Un elenco dei migliori test effettuati da associazioni indipendenti o da riviste specializzate per permettere agli utenti di capire quali sono i pneumatici migliori per il proprio mezzo.

Test pneumatici 4 stagioni

Gli pneumatici All Season sono stati creati per chi vive in zone dal clima non eccessivamente rigido, non si può permettere finanziariamente di acquistare due treni di gomme (o non desidera sostenere una tal spesa) e comunque percorre pochi chilometri (meno di 10.000 km) all’anno, gli pneumatici quattro stagioni garantiscono una marcia sicura su neve e fondo (parzialmente) ghiacciato pur non avendo gli svantaggi (maggiore usura e minore tenuta di strada) che ha l’uso di gomme invernali in piena estate. Trattandosi di un compromesso, generalmente non eccellono in nessuna delle due condizioni, risultando costantemente tra gli ultimi sia per quanto riguarda le coperture estive sia quelle invernali, sebbene generalmente rendano meglio di una gomma estiva usata impunemente con temperatura inferiore a 7 °C, logora o di scarsa qualità.

Test pneumatici invernali

Lo pneumatico invernale (chiamato comunemente anche “gomma termica” o “gomma da neve”) è un tipo di pneumatico avente caratteristiche particolari che lo rendono adatto all’utilizzo quando la temperatura ambientale è uguale o inferiore a 7gradi centigradi oppure su superfici bagnate, innevate o ghiacciate garantendo una migliore aderenza a terra rispetto agli altri pneumatici.

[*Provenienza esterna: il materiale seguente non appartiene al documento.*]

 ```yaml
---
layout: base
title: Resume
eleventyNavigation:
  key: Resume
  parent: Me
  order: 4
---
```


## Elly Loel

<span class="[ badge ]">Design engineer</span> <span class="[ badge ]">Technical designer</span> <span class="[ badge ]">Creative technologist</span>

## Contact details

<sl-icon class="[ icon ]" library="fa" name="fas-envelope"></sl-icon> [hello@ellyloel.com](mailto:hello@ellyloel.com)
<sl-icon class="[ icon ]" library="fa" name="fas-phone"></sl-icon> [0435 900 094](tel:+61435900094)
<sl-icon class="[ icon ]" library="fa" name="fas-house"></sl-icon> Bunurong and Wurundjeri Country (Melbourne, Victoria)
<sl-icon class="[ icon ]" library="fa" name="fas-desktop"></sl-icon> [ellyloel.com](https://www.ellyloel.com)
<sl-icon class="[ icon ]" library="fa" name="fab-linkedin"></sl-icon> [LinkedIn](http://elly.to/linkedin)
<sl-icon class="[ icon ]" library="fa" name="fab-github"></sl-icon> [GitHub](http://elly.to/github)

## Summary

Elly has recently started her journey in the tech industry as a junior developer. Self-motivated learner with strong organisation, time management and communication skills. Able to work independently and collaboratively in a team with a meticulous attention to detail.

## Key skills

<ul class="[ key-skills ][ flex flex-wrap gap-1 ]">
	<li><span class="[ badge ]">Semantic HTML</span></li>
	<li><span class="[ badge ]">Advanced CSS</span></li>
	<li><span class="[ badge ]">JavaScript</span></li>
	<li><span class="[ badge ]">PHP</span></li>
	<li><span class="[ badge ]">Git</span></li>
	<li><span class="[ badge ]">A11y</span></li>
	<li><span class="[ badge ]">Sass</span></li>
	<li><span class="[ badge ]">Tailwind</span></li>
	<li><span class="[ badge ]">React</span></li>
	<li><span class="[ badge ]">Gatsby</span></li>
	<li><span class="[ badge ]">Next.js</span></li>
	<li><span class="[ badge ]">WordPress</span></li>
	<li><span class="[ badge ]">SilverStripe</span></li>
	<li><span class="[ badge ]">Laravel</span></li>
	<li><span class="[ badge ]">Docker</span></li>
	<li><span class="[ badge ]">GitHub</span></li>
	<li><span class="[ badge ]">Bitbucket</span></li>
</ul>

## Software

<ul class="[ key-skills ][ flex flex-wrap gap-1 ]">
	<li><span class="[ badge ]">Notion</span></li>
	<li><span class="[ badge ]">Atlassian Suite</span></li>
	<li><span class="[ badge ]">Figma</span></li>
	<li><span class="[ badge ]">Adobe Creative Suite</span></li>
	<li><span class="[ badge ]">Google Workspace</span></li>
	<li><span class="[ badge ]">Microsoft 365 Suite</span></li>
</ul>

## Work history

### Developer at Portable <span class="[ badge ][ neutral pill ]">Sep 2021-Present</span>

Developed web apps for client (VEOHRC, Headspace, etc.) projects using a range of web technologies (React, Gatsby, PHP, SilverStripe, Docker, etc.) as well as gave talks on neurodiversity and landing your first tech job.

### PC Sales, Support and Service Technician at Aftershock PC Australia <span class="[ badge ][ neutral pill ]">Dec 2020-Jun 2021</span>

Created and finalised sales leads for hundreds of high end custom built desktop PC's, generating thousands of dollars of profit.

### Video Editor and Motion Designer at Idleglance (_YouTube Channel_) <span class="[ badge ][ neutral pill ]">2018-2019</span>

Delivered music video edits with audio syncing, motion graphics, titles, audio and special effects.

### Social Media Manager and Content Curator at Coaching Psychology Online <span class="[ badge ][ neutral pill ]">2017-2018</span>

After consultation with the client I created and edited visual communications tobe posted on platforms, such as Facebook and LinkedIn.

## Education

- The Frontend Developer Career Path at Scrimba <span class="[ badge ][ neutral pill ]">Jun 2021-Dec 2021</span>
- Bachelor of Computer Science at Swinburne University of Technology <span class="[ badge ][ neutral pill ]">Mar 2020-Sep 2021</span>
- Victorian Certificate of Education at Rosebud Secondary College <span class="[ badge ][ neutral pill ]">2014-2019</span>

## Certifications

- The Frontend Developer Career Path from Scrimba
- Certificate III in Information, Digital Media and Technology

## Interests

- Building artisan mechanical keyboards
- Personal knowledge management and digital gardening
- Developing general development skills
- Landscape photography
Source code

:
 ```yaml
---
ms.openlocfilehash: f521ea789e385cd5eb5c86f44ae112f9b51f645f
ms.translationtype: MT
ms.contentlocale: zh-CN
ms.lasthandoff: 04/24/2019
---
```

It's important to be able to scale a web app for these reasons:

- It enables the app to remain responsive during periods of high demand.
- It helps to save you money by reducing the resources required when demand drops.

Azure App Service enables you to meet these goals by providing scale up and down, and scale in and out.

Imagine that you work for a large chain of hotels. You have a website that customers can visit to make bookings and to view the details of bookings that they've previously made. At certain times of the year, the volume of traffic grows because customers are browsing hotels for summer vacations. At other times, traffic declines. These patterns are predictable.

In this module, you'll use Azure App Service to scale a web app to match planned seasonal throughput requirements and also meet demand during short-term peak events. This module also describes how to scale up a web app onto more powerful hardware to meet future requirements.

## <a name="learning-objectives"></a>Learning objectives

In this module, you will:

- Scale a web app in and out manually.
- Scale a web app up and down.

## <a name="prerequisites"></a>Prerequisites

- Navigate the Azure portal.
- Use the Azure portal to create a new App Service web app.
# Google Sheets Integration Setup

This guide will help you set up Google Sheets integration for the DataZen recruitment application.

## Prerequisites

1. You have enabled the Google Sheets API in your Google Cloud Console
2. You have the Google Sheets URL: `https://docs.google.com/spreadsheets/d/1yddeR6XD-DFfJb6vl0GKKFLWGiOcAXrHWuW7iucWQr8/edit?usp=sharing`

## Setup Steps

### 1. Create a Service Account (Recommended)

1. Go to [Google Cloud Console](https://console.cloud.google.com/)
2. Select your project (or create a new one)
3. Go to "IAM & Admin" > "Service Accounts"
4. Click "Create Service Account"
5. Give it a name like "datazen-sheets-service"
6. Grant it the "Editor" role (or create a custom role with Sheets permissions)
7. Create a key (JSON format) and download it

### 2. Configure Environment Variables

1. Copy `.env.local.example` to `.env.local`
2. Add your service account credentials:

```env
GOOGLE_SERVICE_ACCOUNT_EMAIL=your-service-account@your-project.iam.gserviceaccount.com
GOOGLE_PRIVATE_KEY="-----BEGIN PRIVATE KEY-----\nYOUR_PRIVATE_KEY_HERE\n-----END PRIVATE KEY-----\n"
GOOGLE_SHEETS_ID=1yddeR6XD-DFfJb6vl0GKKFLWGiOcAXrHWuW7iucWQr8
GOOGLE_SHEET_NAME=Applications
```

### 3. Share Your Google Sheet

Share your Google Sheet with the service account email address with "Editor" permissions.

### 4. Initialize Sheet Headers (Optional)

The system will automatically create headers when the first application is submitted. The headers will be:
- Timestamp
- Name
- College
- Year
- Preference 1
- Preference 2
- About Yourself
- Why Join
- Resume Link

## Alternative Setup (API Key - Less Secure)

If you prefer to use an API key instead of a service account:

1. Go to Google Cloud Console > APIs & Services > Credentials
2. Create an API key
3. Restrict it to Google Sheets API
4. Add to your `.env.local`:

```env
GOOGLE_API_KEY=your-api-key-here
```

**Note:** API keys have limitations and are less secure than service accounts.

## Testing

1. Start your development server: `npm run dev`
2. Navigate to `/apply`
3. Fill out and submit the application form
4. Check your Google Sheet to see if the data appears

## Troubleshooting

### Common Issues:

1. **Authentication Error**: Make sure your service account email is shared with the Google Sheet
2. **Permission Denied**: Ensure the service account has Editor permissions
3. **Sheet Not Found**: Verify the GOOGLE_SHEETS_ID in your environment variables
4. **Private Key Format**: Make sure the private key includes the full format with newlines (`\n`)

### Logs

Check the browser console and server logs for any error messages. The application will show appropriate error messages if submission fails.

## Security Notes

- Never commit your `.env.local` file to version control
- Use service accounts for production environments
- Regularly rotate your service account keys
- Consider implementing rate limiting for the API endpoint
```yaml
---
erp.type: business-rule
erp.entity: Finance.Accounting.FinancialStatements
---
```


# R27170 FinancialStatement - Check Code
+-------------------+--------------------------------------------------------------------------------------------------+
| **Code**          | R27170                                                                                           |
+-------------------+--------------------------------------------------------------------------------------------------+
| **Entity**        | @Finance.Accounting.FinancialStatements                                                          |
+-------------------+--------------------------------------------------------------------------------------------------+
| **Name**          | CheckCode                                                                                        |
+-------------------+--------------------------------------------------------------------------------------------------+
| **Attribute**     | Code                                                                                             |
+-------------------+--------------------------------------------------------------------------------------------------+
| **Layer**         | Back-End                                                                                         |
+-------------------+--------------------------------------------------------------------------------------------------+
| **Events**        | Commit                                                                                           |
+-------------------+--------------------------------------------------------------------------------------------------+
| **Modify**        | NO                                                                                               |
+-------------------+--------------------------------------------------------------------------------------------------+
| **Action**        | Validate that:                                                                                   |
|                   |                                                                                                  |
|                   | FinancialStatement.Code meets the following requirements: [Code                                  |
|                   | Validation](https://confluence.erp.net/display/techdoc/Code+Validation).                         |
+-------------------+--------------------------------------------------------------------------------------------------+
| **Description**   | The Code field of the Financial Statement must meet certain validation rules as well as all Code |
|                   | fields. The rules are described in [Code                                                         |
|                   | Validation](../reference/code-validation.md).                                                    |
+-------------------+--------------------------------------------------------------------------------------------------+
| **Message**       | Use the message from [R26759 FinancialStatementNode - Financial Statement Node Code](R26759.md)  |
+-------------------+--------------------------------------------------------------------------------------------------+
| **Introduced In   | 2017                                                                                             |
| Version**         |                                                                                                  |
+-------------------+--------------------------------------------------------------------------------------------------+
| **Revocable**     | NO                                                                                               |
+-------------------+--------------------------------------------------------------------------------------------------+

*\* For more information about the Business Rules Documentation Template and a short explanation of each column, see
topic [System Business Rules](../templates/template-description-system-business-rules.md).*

Gli pneumatici invernali possiedono diverse caratteristiche che li differenziano da altri tipi di pneumatico:

  • gomma più morbida o gomma termica, ricca di silice, che permette di avere una buona aderenza anche a basse temperature. Al contrario delle altre coperture, questi pneumatici hanno la particolarità di entrare più facilmente e velocemente in temperatura di esercizio e, mantenendo una elevata elasticità dei tasselli, permettono un attrito sufficiente alla guida su fondi a bassa temperatura, che comunque dovrà essere sempre particolarmente attenta;
  • battistrada ricco di lamelle e caratterizzato da disegni specifici: l’aderenza su superfici innevate o fangose è ottenuta grazie al particolare disegno dei tasselli, molto più pronunciati del solito e muniti di speciali lamelle, le quali si riempiono di neve e, siccome l’attrito neve-neve è più forte dell’attrito gomma-neve, riescono ad “aggrapparsi” al fondo stradale. Inoltre sono muniti di molti e profondi canali tra i vari tasselli, in modo da drenare una elevata quantità d’acqua. Di notevole importanza per le prestazioni dello pneumatico, oltre l’età dello stesso, è quindi il grado di consumo del battistrada che non dovrebbe scendere al di sotto di 3.5-4,5 millimetri di profondità (nettamente superiore alla profondità minima richiesta per legge, che è di 1,6 mm). Alcuni paesi impongono quindi una determinata profondità minima per l’utilizzo invernale.

Test pneumatici estivi

Gli specialisti testano e valutano il comportamento specifico dei pneumatici, con prove pratiche, in diverse condizioni stradali, su fondo asciutto e bagnato. Le gomme sono inoltre esaminate nella rumorosità, consumo di carburante, usura e velocità.